Graphene Field‐Effect Transistors for Sensing Ion‐Channel Coupled Receptors: Toward Biohybrid Nanoelectronics for Chemical Detection

Graphene field effect transistors (G‐FETs) have appeared as suitable candidates for sensing charges and have thus attracted large interest for ion and chemical detections. In particular, their high sensitivity, chemical robustness, transparency, and bendability offer a unique combination for interfacing living and soft matters. Here demonstrated their ability to sense targeted biomolecules is demonstrated, by combining them with ion channel‐coupled receptors (ICCRs). These receptors are naturally or artificially expressed within living cell membranes to generate ion fluxes in the presence of chemicals of interest.
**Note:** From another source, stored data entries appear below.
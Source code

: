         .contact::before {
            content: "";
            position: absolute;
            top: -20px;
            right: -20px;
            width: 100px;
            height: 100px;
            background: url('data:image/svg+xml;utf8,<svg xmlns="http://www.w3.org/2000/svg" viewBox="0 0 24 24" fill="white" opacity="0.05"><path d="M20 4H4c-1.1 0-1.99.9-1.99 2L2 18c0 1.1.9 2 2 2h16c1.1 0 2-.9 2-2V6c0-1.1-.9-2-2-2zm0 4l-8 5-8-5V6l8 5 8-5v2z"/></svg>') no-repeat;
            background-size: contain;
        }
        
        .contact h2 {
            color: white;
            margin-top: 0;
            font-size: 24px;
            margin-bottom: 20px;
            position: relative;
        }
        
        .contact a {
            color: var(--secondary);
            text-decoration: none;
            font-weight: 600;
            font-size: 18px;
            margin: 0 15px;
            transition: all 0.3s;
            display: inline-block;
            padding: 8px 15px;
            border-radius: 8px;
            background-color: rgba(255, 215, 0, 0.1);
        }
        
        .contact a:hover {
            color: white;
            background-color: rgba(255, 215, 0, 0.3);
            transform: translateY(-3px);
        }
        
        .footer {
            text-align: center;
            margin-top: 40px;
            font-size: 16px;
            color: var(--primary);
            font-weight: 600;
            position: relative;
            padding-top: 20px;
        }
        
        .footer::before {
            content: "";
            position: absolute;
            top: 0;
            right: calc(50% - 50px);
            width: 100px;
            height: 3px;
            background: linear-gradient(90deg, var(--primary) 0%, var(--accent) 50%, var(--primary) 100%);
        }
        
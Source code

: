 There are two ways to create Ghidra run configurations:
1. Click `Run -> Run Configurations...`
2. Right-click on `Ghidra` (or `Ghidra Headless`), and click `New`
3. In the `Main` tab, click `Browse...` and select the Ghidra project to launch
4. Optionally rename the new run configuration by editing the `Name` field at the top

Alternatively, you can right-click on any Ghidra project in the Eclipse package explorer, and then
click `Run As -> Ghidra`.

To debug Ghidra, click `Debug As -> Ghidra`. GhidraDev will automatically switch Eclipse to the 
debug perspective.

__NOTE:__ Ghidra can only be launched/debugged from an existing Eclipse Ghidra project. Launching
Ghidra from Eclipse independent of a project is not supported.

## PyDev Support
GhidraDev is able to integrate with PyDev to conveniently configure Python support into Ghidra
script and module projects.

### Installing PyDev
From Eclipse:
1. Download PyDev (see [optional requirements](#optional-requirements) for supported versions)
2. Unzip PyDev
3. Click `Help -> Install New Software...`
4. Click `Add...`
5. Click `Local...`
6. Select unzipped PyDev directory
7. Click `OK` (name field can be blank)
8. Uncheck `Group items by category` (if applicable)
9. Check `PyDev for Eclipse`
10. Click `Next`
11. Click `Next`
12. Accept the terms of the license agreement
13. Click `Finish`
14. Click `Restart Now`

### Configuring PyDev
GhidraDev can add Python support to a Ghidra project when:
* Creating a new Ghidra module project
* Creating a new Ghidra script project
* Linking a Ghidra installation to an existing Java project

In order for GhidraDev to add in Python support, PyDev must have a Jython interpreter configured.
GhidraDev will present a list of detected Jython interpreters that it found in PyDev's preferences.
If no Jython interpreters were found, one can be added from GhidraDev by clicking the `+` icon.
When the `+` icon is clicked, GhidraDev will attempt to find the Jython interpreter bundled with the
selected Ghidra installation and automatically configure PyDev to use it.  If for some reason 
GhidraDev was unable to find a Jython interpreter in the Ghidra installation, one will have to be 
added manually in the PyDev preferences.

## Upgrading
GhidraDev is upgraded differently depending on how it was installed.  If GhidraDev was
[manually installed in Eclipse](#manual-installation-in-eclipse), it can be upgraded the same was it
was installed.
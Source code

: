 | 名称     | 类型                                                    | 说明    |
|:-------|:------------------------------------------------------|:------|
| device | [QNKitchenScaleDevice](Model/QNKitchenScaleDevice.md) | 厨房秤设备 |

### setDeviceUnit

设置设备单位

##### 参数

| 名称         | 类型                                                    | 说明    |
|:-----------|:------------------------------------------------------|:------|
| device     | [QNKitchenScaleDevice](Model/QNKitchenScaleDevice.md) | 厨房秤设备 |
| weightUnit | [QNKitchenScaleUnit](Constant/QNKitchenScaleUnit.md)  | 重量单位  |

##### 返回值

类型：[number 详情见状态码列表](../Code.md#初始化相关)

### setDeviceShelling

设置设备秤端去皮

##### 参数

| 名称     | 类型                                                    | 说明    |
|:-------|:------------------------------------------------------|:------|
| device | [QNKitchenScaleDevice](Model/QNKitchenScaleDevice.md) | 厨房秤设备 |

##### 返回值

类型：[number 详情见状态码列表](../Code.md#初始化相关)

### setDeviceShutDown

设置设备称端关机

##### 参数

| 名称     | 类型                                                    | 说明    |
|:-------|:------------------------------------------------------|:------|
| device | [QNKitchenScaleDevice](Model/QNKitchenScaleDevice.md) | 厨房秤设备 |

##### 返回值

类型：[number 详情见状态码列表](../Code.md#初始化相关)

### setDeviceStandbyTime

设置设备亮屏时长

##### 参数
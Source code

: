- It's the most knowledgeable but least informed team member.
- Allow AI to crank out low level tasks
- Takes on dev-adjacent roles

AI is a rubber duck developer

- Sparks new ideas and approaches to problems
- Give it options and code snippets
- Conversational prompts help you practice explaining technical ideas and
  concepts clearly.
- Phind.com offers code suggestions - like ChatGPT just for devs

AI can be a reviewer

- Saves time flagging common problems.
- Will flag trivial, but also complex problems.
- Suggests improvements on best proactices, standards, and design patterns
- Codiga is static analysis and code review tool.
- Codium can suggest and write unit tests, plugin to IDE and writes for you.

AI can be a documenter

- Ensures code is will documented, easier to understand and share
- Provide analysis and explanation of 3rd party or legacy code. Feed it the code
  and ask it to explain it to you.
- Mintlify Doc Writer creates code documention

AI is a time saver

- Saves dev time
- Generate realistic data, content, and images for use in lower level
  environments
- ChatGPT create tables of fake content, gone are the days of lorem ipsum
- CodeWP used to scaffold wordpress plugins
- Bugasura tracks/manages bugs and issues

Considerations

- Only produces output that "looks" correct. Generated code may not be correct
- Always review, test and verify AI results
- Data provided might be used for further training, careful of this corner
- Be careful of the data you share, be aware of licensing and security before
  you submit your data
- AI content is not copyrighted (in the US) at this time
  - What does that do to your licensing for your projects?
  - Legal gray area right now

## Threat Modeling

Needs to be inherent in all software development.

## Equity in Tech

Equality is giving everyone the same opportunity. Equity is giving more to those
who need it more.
Here, those biosensors are successfully combined with a G‐FET array which converts the bio‐activation of the ICCRs into readable electronic signals. This hybrid bioelectronic device leverages the advantages of the biological receptor and the graphene field effect transistor enabling the selective detection of biomolecules, which is a current shortcoming of electronic sensors. Additionally, the G‐FET allows for discrimination of the polarity of the ion fluxes which otherwise remains hidden from conventional electrophysiological recordings. The multisite recording ability offered by the G‐FET array raises numerous possibilities for multiscale sensing and high throughput screening of cellular solutions or analytes, which is of both fundamental and applied interest in health and environment monitoring. Due to their high sensitivity and direct coupling with liquids and biological media, graphene field effect transistors (G‐FETs) are of great interest in sensing various biochemical compounds in very small quantities. Here, G‐FETs enable to sense specific biochemicals such as neurotransmitters or psychoactive substances, via the extracellular detection of potassium‐ion currents activated by programmable ion channel‐coupled receptors (ICCRs) within cells.